[[ DATA SHOWN, beginning ]]

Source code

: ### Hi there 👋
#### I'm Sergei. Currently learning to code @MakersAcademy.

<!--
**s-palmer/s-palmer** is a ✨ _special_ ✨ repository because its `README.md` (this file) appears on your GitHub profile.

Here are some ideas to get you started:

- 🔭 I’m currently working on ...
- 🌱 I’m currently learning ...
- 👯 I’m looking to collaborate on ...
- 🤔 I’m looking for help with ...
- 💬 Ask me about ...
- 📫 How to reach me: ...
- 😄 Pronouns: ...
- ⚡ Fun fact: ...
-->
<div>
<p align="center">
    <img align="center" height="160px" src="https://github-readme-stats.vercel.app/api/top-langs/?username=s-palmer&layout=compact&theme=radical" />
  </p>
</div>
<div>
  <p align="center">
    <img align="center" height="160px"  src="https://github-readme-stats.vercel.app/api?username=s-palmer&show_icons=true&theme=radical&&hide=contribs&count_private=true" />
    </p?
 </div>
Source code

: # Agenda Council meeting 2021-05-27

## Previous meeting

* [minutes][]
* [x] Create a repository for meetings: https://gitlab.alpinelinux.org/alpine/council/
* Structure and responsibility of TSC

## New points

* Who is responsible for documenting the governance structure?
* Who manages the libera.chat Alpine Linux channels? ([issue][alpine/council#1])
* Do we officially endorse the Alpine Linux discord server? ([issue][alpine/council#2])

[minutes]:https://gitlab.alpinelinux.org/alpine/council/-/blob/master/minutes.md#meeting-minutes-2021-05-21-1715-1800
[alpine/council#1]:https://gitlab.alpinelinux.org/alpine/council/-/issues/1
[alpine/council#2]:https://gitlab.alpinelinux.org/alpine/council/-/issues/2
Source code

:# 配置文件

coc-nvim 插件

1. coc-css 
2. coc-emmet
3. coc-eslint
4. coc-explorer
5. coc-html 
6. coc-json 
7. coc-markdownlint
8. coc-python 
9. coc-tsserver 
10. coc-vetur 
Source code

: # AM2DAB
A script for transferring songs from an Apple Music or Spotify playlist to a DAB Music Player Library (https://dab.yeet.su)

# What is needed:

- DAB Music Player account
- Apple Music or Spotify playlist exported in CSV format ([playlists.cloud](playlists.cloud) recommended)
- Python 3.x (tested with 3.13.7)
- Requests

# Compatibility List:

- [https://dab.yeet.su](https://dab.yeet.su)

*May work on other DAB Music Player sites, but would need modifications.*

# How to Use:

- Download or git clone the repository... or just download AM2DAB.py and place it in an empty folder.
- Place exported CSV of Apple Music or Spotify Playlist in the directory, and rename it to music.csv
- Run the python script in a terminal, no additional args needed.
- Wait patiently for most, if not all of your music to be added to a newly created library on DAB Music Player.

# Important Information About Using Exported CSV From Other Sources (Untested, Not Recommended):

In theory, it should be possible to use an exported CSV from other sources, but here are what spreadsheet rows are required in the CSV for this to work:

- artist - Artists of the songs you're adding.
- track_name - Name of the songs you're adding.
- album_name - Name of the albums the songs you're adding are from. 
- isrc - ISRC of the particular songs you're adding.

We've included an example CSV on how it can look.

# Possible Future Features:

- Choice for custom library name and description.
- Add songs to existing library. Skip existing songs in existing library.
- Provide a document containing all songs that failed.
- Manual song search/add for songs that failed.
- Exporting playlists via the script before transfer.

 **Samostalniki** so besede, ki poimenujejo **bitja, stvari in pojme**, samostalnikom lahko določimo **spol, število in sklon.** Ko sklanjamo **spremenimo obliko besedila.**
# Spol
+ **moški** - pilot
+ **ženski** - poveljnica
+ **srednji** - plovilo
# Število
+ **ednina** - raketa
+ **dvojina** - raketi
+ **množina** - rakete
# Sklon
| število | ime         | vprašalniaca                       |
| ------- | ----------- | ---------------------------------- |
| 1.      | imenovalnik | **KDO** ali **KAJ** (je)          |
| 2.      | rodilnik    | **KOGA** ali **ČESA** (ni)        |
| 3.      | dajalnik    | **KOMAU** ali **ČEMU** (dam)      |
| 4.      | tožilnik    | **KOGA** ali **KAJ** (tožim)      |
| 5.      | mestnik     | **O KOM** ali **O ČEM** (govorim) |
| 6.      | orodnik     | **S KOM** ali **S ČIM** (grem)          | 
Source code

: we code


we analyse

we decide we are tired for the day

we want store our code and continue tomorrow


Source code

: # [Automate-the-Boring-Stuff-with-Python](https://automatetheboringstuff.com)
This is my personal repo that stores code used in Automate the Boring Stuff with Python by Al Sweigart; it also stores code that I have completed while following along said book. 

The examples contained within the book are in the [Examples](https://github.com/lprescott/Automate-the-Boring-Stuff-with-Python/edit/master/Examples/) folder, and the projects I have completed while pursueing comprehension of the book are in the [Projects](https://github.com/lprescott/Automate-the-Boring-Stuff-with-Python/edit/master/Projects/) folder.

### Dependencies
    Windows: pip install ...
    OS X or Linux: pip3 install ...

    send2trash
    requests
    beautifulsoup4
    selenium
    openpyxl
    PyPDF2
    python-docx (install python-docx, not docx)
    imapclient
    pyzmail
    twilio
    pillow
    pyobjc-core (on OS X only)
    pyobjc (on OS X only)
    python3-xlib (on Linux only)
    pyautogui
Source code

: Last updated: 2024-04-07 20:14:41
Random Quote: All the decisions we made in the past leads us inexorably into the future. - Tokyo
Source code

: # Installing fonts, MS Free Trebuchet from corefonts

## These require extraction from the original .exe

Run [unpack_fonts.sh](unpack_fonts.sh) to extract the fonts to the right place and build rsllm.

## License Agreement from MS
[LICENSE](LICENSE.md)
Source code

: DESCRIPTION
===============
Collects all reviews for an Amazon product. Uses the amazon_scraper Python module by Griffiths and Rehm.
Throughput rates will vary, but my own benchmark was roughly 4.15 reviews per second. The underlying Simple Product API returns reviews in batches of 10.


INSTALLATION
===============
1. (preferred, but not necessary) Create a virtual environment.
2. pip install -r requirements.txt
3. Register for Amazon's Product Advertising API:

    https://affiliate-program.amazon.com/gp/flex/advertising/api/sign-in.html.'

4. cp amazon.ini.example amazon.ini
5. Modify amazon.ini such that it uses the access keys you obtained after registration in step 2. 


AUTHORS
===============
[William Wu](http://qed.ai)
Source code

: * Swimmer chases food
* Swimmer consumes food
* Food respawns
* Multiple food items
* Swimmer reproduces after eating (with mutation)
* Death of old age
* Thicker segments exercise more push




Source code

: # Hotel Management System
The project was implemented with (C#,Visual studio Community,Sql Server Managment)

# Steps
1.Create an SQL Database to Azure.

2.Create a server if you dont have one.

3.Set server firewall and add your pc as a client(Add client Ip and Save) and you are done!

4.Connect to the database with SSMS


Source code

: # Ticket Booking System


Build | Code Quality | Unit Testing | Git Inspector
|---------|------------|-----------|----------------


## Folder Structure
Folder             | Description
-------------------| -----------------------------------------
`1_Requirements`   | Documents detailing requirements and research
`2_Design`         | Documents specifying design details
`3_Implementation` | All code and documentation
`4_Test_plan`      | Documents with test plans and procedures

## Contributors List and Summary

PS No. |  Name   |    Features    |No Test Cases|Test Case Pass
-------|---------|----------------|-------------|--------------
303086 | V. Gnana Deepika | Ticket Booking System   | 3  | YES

[[ DATA SHOWN, end ]]
[[ DATA SHOWN, beginning ]]

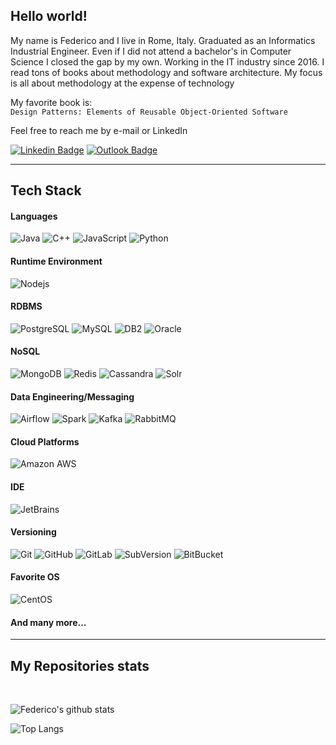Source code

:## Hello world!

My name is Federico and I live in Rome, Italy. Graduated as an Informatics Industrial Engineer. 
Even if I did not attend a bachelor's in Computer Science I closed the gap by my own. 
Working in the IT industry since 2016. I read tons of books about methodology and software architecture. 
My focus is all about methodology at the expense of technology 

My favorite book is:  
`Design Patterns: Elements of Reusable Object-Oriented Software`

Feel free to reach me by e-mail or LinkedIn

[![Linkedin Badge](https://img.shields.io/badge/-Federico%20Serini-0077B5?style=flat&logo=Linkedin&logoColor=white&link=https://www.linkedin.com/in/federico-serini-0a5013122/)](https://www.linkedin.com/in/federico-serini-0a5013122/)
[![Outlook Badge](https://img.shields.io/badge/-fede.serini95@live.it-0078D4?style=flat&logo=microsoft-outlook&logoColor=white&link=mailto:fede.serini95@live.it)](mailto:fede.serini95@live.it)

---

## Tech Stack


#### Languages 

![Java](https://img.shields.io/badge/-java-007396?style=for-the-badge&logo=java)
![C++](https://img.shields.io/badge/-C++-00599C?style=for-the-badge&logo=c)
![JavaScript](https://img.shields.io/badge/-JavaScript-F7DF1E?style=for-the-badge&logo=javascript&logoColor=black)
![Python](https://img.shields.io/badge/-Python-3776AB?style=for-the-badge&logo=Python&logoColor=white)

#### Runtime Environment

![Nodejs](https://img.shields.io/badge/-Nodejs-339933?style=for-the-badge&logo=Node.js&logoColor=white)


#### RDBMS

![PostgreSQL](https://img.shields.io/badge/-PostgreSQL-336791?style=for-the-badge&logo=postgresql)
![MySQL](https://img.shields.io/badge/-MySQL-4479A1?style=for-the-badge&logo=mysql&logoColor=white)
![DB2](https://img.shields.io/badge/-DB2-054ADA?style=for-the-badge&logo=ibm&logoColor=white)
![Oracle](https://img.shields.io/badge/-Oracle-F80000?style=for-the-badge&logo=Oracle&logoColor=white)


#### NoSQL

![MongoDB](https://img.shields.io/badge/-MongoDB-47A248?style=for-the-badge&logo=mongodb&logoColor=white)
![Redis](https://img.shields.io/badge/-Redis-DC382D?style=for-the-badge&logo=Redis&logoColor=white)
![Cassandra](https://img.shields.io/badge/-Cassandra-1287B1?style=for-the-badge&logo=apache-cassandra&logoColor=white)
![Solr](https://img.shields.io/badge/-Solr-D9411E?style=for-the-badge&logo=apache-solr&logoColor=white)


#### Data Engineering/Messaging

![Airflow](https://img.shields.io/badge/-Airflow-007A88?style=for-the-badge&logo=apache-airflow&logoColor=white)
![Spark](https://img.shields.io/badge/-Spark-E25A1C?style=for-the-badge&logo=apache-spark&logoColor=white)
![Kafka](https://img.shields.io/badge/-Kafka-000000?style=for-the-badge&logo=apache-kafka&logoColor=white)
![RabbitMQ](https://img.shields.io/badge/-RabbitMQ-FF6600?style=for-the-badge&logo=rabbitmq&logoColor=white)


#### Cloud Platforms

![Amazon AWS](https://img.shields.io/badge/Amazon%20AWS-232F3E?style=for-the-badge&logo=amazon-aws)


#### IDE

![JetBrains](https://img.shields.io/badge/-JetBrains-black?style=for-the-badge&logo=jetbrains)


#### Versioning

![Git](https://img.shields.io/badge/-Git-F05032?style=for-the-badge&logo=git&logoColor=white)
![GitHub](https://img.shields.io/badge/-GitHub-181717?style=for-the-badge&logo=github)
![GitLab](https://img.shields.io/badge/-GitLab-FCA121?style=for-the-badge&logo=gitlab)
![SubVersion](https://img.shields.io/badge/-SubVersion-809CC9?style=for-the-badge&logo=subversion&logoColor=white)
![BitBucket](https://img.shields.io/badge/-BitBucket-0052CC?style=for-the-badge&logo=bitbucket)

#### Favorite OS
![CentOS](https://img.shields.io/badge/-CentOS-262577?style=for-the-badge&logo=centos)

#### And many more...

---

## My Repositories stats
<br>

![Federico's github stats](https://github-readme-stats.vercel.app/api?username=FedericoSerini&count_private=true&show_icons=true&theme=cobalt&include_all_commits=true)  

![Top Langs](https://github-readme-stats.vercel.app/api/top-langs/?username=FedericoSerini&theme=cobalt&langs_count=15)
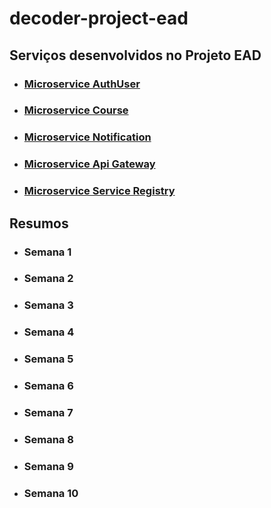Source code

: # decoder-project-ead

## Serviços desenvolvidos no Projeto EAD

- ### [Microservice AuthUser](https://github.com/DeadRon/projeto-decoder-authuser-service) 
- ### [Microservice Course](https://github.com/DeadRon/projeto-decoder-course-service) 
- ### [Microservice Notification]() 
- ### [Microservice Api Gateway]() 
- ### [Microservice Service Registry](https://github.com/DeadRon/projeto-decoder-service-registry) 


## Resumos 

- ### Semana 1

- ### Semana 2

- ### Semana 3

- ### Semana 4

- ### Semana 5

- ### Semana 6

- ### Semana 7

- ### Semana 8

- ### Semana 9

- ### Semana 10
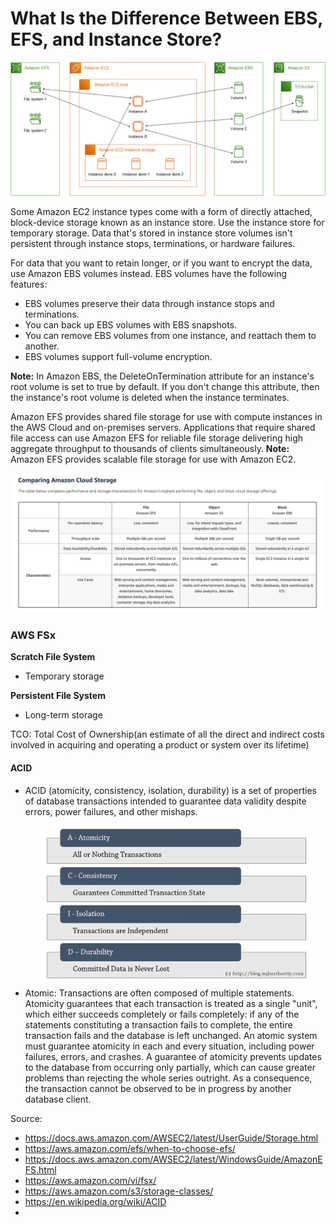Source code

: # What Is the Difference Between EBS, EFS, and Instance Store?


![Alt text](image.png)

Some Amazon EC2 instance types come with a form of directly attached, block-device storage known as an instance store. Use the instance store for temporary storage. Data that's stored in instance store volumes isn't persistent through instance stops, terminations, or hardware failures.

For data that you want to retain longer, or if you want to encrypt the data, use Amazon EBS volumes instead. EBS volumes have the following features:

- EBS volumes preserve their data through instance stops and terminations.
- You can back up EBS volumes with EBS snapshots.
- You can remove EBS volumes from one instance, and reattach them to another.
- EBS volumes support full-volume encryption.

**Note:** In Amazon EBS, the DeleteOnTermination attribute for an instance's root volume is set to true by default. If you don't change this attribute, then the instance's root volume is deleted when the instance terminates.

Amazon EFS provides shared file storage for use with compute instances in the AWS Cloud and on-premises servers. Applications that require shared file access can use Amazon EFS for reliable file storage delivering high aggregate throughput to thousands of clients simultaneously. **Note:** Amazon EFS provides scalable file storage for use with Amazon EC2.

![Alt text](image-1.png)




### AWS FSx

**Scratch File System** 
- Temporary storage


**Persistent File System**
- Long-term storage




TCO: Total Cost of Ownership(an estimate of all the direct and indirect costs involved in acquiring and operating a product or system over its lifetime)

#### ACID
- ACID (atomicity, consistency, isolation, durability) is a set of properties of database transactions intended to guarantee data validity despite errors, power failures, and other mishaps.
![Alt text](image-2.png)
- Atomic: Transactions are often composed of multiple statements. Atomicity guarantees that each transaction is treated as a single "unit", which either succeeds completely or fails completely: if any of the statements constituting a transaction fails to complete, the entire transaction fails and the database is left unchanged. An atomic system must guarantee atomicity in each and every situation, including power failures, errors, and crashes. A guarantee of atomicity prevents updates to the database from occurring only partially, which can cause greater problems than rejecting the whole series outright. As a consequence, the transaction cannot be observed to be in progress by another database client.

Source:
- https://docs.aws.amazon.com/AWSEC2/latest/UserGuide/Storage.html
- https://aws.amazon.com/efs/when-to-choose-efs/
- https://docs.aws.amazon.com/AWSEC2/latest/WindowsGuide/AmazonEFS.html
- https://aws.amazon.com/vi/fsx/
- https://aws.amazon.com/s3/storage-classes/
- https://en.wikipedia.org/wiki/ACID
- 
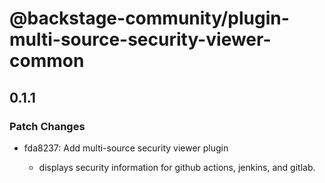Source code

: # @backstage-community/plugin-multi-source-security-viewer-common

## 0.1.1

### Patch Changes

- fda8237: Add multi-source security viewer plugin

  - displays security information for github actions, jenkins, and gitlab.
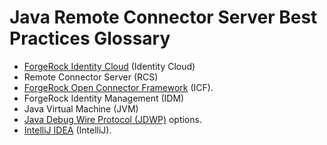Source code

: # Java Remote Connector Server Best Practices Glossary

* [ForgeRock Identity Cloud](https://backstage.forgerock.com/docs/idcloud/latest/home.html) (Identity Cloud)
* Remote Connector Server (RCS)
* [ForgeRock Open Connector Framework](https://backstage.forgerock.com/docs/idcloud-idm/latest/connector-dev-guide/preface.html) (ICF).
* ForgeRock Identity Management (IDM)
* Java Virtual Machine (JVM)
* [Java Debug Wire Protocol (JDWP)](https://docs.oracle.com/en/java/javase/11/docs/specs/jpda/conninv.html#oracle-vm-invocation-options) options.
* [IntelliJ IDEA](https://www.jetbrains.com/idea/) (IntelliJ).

[[ DATA SHOWN, end ]]
[[ DATA SHOWN, beginning ]]

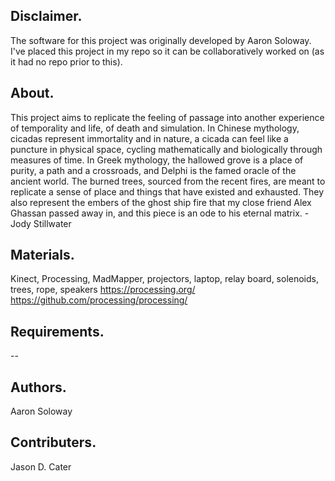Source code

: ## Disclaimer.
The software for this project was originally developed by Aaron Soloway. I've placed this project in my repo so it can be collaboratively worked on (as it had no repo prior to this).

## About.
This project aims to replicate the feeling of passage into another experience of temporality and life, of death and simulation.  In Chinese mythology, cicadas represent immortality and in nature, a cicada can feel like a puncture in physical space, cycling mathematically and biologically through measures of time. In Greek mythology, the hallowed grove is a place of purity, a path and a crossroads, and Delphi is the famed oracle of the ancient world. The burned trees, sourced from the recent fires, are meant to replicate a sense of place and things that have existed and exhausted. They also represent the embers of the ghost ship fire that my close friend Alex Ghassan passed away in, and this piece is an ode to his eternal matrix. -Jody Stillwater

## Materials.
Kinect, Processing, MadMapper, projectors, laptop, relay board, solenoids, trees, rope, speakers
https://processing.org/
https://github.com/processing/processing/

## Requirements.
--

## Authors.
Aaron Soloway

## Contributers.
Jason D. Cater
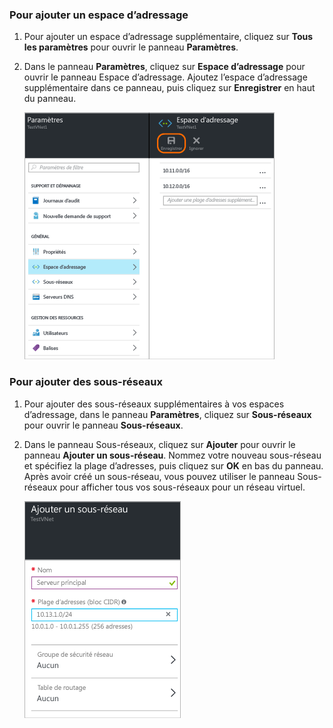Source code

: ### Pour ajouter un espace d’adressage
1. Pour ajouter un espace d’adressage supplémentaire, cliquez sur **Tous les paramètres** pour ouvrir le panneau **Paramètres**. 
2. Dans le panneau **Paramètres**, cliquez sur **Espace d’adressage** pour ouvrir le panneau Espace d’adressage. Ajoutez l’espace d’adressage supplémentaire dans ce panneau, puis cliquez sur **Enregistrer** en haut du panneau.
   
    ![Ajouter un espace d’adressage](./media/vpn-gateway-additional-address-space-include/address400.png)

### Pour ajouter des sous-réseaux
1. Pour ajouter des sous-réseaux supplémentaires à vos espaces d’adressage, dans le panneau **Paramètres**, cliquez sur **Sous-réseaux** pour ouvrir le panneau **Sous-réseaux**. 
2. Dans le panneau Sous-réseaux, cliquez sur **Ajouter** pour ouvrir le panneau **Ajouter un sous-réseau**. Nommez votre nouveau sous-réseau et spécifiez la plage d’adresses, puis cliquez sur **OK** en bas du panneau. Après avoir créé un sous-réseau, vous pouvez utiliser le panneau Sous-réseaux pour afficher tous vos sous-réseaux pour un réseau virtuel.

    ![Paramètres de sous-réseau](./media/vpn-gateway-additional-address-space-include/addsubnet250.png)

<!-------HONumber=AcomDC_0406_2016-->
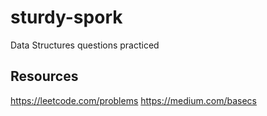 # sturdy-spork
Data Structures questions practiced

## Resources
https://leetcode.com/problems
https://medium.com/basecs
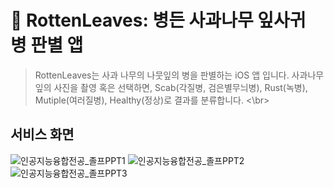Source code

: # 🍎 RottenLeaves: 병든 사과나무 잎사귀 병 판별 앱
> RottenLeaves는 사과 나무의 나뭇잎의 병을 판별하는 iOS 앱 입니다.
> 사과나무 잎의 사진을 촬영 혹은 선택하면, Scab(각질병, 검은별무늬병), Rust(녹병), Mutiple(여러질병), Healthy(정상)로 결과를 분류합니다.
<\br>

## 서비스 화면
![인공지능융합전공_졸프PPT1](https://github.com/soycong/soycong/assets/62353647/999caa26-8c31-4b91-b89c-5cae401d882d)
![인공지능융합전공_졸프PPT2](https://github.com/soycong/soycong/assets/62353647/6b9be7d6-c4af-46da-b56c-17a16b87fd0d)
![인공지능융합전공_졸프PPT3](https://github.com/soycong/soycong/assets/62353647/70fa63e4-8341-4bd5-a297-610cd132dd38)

[[ DATA SHOWN, end ]]

EXERCISE
Given the data above, which lines hold the string "guarantee"? Return them.

WRITTEN SOLUTION
- ACID (atomicity, consistency, isolation, durability) is a set of properties of database transactions intended to guarantee data validity despite errors, power failures, and other mishaps.
- Atomic: Transactions are often composed of multiple statements. Atomicity guarantees that each transaction is treated as a single "unit", which either succeeds completely or fails completely: if any of the statements constituting a transaction fails to complete, the entire transaction fails and the database is left unchanged. An atomic system must guarantee atomicity in each and every situation, including power failures, errors, and crashes. A guarantee of atomicity prevents updates to the database from occurring only partially, which can cause greater problems than rejecting the whole series outright. As a consequence, the transaction cannot be observed to be in progress by another database client.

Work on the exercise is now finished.